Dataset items
....

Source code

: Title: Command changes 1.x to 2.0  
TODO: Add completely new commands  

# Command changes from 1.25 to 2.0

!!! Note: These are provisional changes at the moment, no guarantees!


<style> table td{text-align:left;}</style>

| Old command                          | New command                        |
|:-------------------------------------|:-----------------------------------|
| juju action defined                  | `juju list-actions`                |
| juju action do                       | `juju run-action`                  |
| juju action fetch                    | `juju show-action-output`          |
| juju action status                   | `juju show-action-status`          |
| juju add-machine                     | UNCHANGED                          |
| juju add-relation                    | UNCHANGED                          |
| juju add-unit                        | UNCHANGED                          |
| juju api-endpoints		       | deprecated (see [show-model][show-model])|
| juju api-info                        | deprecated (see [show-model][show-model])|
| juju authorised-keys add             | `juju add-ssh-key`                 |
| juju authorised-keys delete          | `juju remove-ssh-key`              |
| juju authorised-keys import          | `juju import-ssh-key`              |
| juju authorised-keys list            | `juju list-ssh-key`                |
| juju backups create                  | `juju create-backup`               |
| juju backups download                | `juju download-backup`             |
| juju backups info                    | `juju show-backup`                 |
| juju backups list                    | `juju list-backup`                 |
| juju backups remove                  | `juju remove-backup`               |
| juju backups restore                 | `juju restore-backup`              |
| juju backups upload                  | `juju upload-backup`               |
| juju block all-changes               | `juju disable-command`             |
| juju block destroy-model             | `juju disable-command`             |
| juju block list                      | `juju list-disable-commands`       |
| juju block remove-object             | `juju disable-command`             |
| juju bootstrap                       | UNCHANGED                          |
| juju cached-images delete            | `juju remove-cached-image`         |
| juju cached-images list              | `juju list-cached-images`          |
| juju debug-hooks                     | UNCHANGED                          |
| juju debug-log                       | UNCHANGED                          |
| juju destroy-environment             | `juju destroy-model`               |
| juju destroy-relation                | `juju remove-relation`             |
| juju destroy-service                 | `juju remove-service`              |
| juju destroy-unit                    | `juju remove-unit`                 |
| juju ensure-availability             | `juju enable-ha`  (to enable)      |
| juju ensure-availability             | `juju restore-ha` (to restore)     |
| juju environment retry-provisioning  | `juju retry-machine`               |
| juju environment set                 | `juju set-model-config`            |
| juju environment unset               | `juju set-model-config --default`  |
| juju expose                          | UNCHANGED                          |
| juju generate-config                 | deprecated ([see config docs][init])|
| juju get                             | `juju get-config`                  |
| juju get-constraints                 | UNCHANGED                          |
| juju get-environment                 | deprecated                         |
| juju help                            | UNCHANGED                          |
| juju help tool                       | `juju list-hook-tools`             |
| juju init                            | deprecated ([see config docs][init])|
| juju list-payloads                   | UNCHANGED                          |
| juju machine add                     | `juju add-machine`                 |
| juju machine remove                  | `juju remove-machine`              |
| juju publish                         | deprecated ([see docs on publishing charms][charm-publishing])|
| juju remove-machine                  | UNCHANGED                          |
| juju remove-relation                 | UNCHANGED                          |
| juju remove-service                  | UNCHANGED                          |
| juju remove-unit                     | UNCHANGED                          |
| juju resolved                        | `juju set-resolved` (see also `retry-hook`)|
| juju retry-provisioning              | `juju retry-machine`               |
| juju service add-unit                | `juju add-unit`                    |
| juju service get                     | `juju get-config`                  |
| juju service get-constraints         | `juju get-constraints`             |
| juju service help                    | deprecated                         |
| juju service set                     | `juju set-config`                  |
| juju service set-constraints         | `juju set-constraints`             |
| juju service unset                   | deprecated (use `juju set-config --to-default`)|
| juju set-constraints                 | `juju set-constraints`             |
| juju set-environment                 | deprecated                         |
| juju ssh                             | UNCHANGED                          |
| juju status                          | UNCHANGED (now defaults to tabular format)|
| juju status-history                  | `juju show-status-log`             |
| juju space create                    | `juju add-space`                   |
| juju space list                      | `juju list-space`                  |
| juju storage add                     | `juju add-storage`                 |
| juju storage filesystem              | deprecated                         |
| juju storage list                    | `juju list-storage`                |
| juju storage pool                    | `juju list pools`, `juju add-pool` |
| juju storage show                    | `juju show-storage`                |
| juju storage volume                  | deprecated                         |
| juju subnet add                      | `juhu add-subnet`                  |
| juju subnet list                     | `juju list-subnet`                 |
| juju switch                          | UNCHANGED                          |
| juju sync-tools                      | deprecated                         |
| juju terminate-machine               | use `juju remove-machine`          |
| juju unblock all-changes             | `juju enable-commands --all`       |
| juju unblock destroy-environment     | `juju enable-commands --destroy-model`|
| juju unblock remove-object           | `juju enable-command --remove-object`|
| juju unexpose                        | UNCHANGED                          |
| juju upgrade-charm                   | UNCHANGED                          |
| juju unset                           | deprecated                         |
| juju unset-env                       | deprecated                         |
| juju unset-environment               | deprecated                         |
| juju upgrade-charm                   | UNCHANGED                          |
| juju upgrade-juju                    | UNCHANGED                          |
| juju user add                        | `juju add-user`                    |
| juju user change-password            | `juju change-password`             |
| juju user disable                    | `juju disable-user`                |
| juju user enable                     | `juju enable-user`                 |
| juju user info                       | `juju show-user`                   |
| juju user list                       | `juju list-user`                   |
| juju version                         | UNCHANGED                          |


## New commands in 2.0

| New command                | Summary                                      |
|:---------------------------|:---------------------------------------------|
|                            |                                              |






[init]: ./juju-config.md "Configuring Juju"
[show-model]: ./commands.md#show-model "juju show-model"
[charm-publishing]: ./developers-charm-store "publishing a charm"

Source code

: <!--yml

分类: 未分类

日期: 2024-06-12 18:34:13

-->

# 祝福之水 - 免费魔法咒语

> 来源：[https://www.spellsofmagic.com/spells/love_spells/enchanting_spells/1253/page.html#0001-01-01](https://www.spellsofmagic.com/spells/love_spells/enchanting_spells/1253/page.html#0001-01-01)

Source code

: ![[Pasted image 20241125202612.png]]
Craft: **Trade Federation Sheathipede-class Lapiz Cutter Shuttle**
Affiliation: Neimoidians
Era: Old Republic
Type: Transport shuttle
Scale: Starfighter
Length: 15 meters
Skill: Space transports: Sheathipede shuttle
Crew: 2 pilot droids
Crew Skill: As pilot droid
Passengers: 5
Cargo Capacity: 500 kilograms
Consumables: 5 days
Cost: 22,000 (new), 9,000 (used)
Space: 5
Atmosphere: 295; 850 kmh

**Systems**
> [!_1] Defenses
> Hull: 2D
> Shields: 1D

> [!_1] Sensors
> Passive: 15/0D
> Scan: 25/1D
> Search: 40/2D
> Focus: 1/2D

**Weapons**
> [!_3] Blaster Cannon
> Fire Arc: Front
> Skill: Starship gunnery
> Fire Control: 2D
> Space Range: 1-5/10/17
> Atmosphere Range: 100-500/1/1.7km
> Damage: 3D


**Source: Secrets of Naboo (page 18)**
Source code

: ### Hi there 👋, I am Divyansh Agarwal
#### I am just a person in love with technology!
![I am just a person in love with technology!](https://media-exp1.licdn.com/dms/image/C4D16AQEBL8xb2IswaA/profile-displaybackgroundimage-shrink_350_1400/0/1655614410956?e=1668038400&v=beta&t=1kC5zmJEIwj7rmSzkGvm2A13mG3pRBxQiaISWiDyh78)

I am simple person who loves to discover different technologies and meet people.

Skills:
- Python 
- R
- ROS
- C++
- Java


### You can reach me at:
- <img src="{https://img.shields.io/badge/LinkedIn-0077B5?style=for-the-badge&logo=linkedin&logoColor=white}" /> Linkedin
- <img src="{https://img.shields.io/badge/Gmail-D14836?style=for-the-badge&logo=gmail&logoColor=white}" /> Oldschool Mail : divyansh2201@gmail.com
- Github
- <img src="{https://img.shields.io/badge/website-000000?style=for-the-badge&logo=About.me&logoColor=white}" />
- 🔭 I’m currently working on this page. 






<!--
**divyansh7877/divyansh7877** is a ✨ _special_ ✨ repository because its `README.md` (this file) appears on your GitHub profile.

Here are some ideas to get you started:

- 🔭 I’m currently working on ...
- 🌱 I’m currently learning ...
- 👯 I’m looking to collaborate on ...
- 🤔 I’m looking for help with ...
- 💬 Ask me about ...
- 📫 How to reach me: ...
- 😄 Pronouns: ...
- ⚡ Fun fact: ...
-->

....

§ Your goal
Given the records above, reproduce precisely and only the lines between the line holding "juju authorised-keys delete" and the line holding "juju block all-changes", inclusive.

§ Task result
| juju authorised-keys delete          | `juju remove-ssh-key`              |
| juju authorised-keys import          | `juju import-ssh-key`              |
| juju authorised-keys list            | `juju list-ssh-key`                |
| juju backups create                  | `juju create-backup`               |
| juju backups download                | `juju download-backup`             |
| juju backups info                    | `juju show-backup`                 |
| juju backups list                    | `juju list-backup`                 |
| juju backups remove                  | `juju remove-backup`               |
| juju backups restore                 | `juju restore-backup`              |
| juju backups upload                  | `juju upload-backup`               |
| juju block all-changes               | `juju disable-command`             |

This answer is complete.